My pro friend Hal, passed on his P/L tips to prevent him from blowing you out of a trade. He’ll attack any of you who trade the majors - mainly GBP/USD, EUR/USD & USD/JPY.
When entry trading breakouts, reversals, don’t follow the 85% of the herd who place their S/L at the top or bottom of the first candle. That’s easy-peasy money for pros.
Instead, place the S/L at the top or bottom of the third candle.
To cater for minor retracements, and wave action movements choose a wide S/L to guard against being stopped out of otherwise a profitable trade. Which could mean lowering your lot size & or leverage to prevent you risking too much. My daily limit is a max 5% for open trades.
The larger your account size the greater your leeway when opening and running a trade, as you’ll find out when trading a $10k demo account. Trying the same on a $300 live account would be a fast track to a likely blow out.
Let me know if you try it out and how you get on. Cheers.

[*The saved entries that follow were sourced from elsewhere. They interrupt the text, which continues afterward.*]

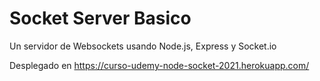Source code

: # Socket Server Basico
Un servidor de Websockets usando Node.js, Express y Socket.io

Desplegado en https://curso-udemy-node-socket-2021.herokuapp.com/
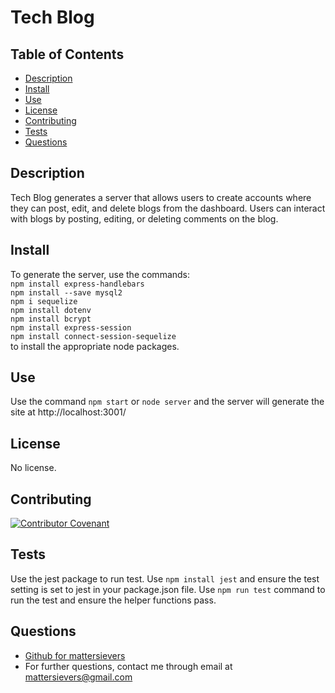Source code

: 
 
  # Tech Blog
  []()

  ## Table of Contents
  * [Description](#description)
  * [Install](#install)
  * [Use](#use)
  * [License](#license)
  * [Contributing](#contributing)
  * [Tests](#tests)
  * [Questions](#questions)

  ## Description
  Tech Blog generates a server that allows users to create accounts where they can post, edit, and delete blogs from the dashboard. Users can interact with blogs by posting, editing, or deleting comments on the blog.

  ## Install
  To generate the server, use the commands:    
  `npm install express-handlebars`   
  `npm install --save mysql2`     
  `npm i sequelize`   
  `npm install dotenv`    
  `npm install bcrypt`   
  `npm install express-session`   
  `npm install connect-session-sequelize`   
  to install the appropriate node packages.
  
  ## Use
  Use the command `npm start` or `node server` and the server will generate the site at http://localhost:3001/
  
  ## License
  No license.

  ## Contributing
  [![Contributor Covenant](https://img.shields.io/badge/Contributor%20Covenant-2.1-4baaaa.svg)](code_of_conduct.md)

  ## Tests
  Use the jest package to run test. Use  `npm install jest` and ensure the test setting is set to jest in your package.json file. Use `npm run test` command to run the test and ensure the helper functions pass.
  
  ## Questions
  - [Github for mattersievers](http://www.github.com/mattersievers)
  - For further questions, contact me through email at mattersievers@gmail.com

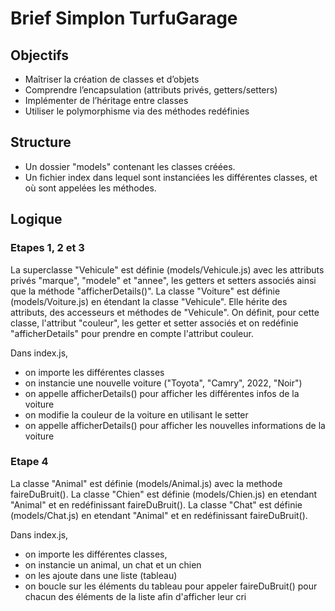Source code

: # Brief Simplon TurfuGarage

## Objectifs

- Maîtriser la création de classes et d’objets
- Comprendre l’encapsulation (attributs privés, getters/setters)
- Implémenter de l’héritage entre classes
- Utiliser le polymorphisme via des méthodes redéfinies


## Structure

- Un dossier "models" contenant les classes créées.
- Un fichier index  dans lequel sont instanciées les différentes classes, et où sont appelées les méthodes.


## Logique

### Etapes 1, 2 et 3

La superclasse "Vehicule" est définie (models/Vehicule.js) avec les attributs privés "marque", "modele" et "annee", les getters et setters associés ainsi que la méthode "afficherDetails()".
La classe "Voiture" est définie (models/Voiture.js) en étendant la classe "Vehicule". Elle hérite des attributs, des accesseurs et méthodes de "Vehicule".
On définit, pour cette classe, l'attribut "couleur", les getter et setter associés et on redéfinie "afficherDetails" pour prendre en compte l'attribut couleur.

Dans index.js,
- on importe les différentes classes
- on instancie une nouvelle voiture ("Toyota", "Camry", 2022, "Noir")
- on appelle afficherDetails() pour afficher les différentes infos de la voiture
- on modifie la couleur de la voiture en utilisant le setter
- on appelle afficherDetails() pour afficher les nouvelles informations de la voiture

### Etape 4

La classe "Animal" est définie (models/Animal.js) avec la methode faireDuBruit().
La classe "Chien" est définie (models/Chien.js) en etendant "Animal" et en redéfinissant faireDuBruit().
La classe "Chat" est définie (models/Chat.js) en etendant "Animal" et en redéfinissant faireDuBruit().

Dans index.js,
- on importe les différentes classes,
- on instancie un animal, un chat et un chien
- on les ajoute dans une liste (tableau)
- on boucle sur les éléments du tableau pour appeler faireDuBruit() pour chacun des éléments de la liste afin d'afficher leur cri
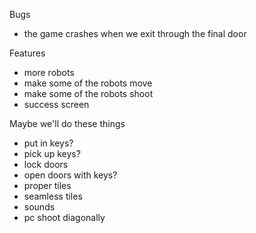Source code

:Bugs
* the game crashes when we exit through the final door

Features
* more robots
* make some of the robots move
* make some of the robots shoot
* success screen


Maybe we'll do these things

* put in keys?
* pick up keys?
* lock doors
* open doors with keys?
* proper tiles
* seamless tiles
* sounds
* pc shoot diagonally



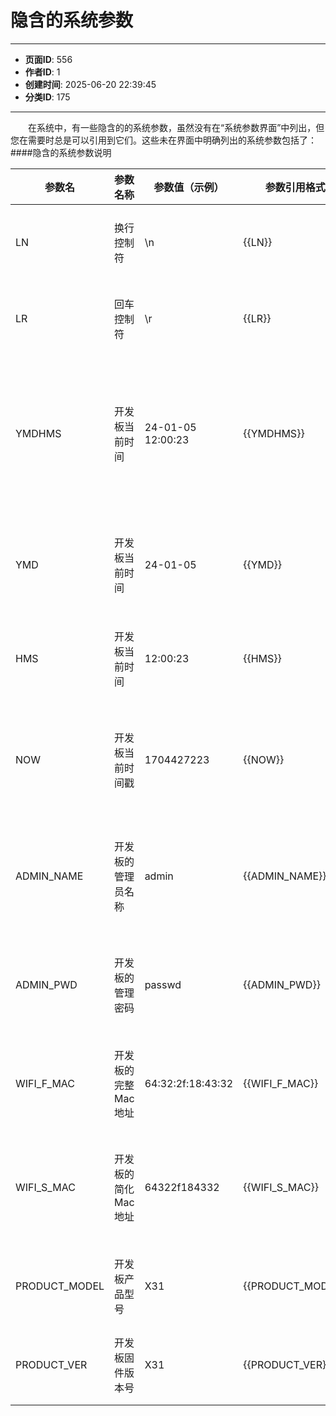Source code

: # 隐含的系统参数

---
- **页面ID**: 556
- **作者ID**: 1
- **创建时间**: 2025-06-20 22:39:45
- **分类ID**: 175
---

　　在系统中，有一些隐含的的系统参数，虽然没有在“系统参数界面”中列出，但您在需要时总是可以引用到它们。这些未在界面中明确列出的系统参数包括了：
####隐含的系统参数说明

 | 参数名  |参数名称| 参数值（示例）  |参数引用格式|说明|
 | ------ |:------ |---------------|-----------|---|
 |LN | 换行控制符 | \n | {{LN}} | 生成一个换行符 0x10|
 |LR | 回车控制符 | \r | {{LR}} | 生成一个回车符 0x13|
 |YMDHMS | 开发板当前时间 | 24-01-05 12:00:23 | {{YMDHMS}} | 格式：年年-月月-日日 时时:分分:秒秒 |
 |YMD | 开发板当前时间 | 24-01-05  | {{YMD}} | 格式：年年-月月-日日 |
 |HMS | 开发板当前时间 |  12:00:23 | {{HMS}} | 格式：时时:分分:秒秒 |
 |NOW | 开发板当前时间戳 | 1704427223 | {{NOW}} | 格式：10位时间戳，精确到秒。|
 |ADMIN_NAME | 开发板的管理员名称 | admin | {{ADMIN_NAME}} | 与开发板后台的登录名一致。|
 |ADMIN_PWD | 开发板的管理密码 | passwd | {{ADMIN_PWD}} | 与开发板后台的登录密码一致。|
|WIFI_F_MAC | 开发板的完整Mac地址 | 64:32:2f:18:43:32 | {{WIFI_F_MAC}} | 开发板的WIFI MAC地址。|
|WIFI_S_MAC | 开发板的简化Mac地址 | 64322f184332 | {{WIFI_S_MAC}} | 开发板的WIFI MAC地址（不带分号）。|
|PRODUCT_MODEL | 开发板产品型号 | X31 | {{PRODUCT_MODEL}} | 开发板的产品型号。|
|PRODUCT_VER | 开发板固件版本号 | X31 | {{PRODUCT_VER}} | 开发板的固件版本号。|


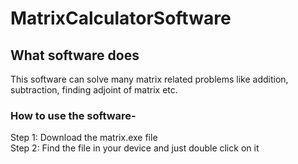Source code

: # MatrixCalculatorSoftware

## What software does<br />
This software can solve many matrix related problems like addition, subtraction, finding adjoint of matrix etc.<br />

### How to use the software-
Step 1: Download the matrix.exe file<br />
Step 2: Find the file in your device and just double click on it
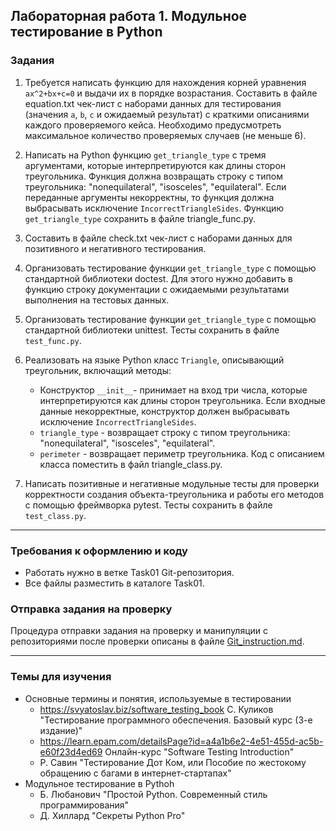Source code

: ## Лабораторная работа 1. Модульное тестирование в Python

### Задания
1. Требуется написать функцию для нахождения корней уравнения `ax^2+bx+c=0` и выдачи их в порядке возрастания. Составить в файле equation.txt чек-лист с наборами данных для тестирования (значения `a`, `b`, `c` и ожидаемый результат) с краткими описаниями каждого проверяемого кейса. Необходимо предусмотреть максимальное количество проверяемых случаев (не меньше 6). 

1. Написать на Python функцию `get_triangle_type` с тремя аргументами, которые интерпретируются как длины сторон треугольника. Функция должна возвращать строку с типом треугольника: "nonequilateral", "isosceles", "equilateral". Если переданные аргументы некорректны, то функция должна выбрасывать исключение `IncorrectTriangleSides`.  Функцию `get_triangle_type` сохранить в файле triangle_func.py.

2. Составить в файле check.txt чек-лист с наборами данных для позитивного и негативного тестирования.

3. Организовать тестирование функции `get_triangle_type` с помощью стандартной библиотеки doctest.
Для этого нужно добавить в функцию строку документации с ожидаемыми результатами выполнения на тестовых данных.

4. Организовать тестирование функции `get_triangle_type` с помощью стандартной библиотеки unittest. 
Тесты сохранить в файле `test_func.py`.

5. Реализовать на языке Python класс `Triangle`, описывающий треугольник, включащий методы:
    * Конструктор `__init__`- принимает на вход три числа, которые интерпретируются как длины сторон треугольника. Если входные данные некорректные, конструктор должен выбрасывать исключение `IncorrectTriangleSides`.
    * `triangle_type` - возвращает строку с типом треугольника: "nonequilateral", "isosceles", "equilateral".
    * `perimeter` - возвращает периметр треугольника.
Код с описанием класса поместить в файл triangle_class.py.

6. Написать позитивные и негативные модульные тесты для проверки корректности создания объекта-треугольника и работы его методов с помощью фреймворка pytest. Тесты сохранить в файле `test_class.py`.


* * *
### Требования к оформлению и коду
* Работать нужно в ветке Task01 Git-репозитория.
* Все файлы разместить в каталоге Task01.

### Отправка задания на проверку
Процедура отправки задания на проверку и манипуляции с репозиториями после проверки описаны в файле [Git_instruction.md](Git_instruction.md).

* * *
### Темы для изучения
* Основные термины и понятия, используемые в тестировании
    * <https://svyatoslav.biz/software_testing_book> С. Куликов "Тестирование программного обеспечения. Базовый курс (3-е издание)"
    * <https://learn.epam.com/detailsPage?id=a4a1b6e2-4e51-455d-ac5b-e60f23d4ed69> Онлайн-курс "Software Testing Introduction"
    * Р. Савин "Тестирование Дот Ком, или Пособие по жестокому обращению с багами в интернет-стартапах"
* Модульное тестирование в Pythoh
    * Б. Любанович "Простой Python. Современный стиль программирования"
    * Д. Хиллард "Секреты Python Pro"

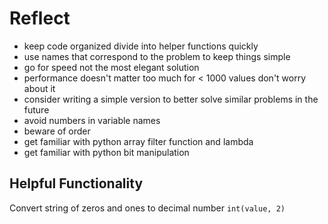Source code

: # Reflect

- keep code organized divide into helper functions quickly
- use names that correspond to the problem to keep things simple
- go for speed not the most elegant solution
- performance doesn't matter too much for < 1000 values don't worry about it
- consider writing a simple version to better solve similar problems in the future
- avoid numbers in variable names
- beware of order
- get familiar with python array filter function and lambda
- get familiar with python bit manipulation

## Helpful Functionality

Convert string of zeros and ones to decimal number `int(value, 2)`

Another tip if your emotional control is as bad as mine - change the candles to ONE colour apart from RED.
Your mindset is then focused on a ongoing picture of candle price movement.
You would find newbies do not have the discipline and patience to manage small accounts, be it demo or live. Most come into trading to make a sackful of easy money. Making a few dollars here and there is not on the agenda.
That’s one reason why 85% fail. (percentage taken from a 150 years of USA backtesting statistics).
Okay, I apologise for not making it clear. In an upward ‘trend’ that reaches and encloses a S&D or S&R zone, which you consider is still suitable for a continuation your new trade entry should place your stop loss underneath the third highest candle below. Most traders are taught to place the S/L at the bottom of the last highest candle - see a couple of responses here which is not understood properly.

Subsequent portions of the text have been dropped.